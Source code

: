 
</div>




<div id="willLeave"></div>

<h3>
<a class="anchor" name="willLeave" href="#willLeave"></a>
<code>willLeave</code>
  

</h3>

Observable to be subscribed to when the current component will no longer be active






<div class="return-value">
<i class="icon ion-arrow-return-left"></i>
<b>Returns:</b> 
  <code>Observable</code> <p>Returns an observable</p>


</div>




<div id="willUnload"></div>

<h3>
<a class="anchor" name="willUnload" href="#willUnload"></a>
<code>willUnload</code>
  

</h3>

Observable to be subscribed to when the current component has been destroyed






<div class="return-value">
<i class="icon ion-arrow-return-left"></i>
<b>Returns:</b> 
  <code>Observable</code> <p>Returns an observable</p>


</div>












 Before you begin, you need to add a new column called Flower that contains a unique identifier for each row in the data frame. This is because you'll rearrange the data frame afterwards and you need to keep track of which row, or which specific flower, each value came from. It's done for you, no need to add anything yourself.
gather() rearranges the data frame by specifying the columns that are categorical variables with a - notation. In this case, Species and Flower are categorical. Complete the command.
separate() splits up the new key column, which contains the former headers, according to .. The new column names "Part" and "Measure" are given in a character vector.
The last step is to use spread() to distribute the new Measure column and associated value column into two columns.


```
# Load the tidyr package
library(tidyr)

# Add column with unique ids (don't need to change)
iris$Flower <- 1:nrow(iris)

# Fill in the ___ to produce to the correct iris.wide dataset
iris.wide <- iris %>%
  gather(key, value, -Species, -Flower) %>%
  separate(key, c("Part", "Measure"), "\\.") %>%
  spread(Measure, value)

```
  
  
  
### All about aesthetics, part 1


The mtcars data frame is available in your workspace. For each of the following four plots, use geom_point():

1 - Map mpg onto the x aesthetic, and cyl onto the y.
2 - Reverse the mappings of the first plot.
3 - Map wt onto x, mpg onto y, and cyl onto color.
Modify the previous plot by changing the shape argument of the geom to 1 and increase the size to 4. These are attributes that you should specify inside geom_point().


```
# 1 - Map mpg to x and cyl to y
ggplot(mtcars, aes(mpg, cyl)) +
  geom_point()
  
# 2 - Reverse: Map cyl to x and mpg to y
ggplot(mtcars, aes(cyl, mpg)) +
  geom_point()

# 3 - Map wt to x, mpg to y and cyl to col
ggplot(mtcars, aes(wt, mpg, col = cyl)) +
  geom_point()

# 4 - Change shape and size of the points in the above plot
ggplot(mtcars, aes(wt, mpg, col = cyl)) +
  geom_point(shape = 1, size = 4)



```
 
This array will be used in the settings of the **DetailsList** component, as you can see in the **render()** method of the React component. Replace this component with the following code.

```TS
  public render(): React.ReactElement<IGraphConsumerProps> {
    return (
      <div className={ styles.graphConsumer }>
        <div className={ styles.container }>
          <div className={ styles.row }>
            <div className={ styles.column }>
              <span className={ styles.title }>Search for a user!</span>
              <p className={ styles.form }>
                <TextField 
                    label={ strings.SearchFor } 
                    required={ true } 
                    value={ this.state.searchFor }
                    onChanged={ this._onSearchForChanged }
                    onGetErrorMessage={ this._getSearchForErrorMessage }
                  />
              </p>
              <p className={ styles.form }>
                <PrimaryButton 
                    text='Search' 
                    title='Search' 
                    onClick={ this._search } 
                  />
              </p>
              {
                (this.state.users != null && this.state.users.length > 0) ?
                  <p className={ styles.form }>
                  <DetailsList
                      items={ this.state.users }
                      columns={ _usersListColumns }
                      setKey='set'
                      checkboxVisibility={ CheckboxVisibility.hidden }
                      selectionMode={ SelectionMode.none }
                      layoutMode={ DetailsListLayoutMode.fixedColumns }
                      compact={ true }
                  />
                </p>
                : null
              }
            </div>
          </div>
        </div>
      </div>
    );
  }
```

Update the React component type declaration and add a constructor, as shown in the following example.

- **ASSIGNED TASK**
The expected output is the exact run of lines from the start of the entries through the line with "Before you begin, you", inclusive.

- **ANSWER TO THIS EXERCISE**
Source code

: 
</div>




<div id="willLeave"></div>

<h3>
<a class="anchor" name="willLeave" href="#willLeave"></a>
<code>willLeave</code>
  

</h3>

Observable to be subscribed to when the current component will no longer be active






<div class="return-value">
<i class="icon ion-arrow-return-left"></i>
<b>Returns:</b> 
  <code>Observable</code> <p>Returns an observable</p>


</div>




<div id="willUnload"></div>

<h3>
<a class="anchor" name="willUnload" href="#willUnload"></a>
<code>willUnload</code>
  

</h3>

Observable to be subscribed to when the current component has been destroyed






<div class="return-value">
<i class="icon ion-arrow-return-left"></i>
<b>Returns:</b> 
  <code>Observable</code> <p>Returns an observable</p>


</div>












 Before you begin, you need to add a new column called Flower that contains a unique identifier for each row in the data frame. This is because you'll rearrange the data frame afterwards and you need to keep track of which row, or which specific flower, each value came from. It's done for you, no need to add anything yourself.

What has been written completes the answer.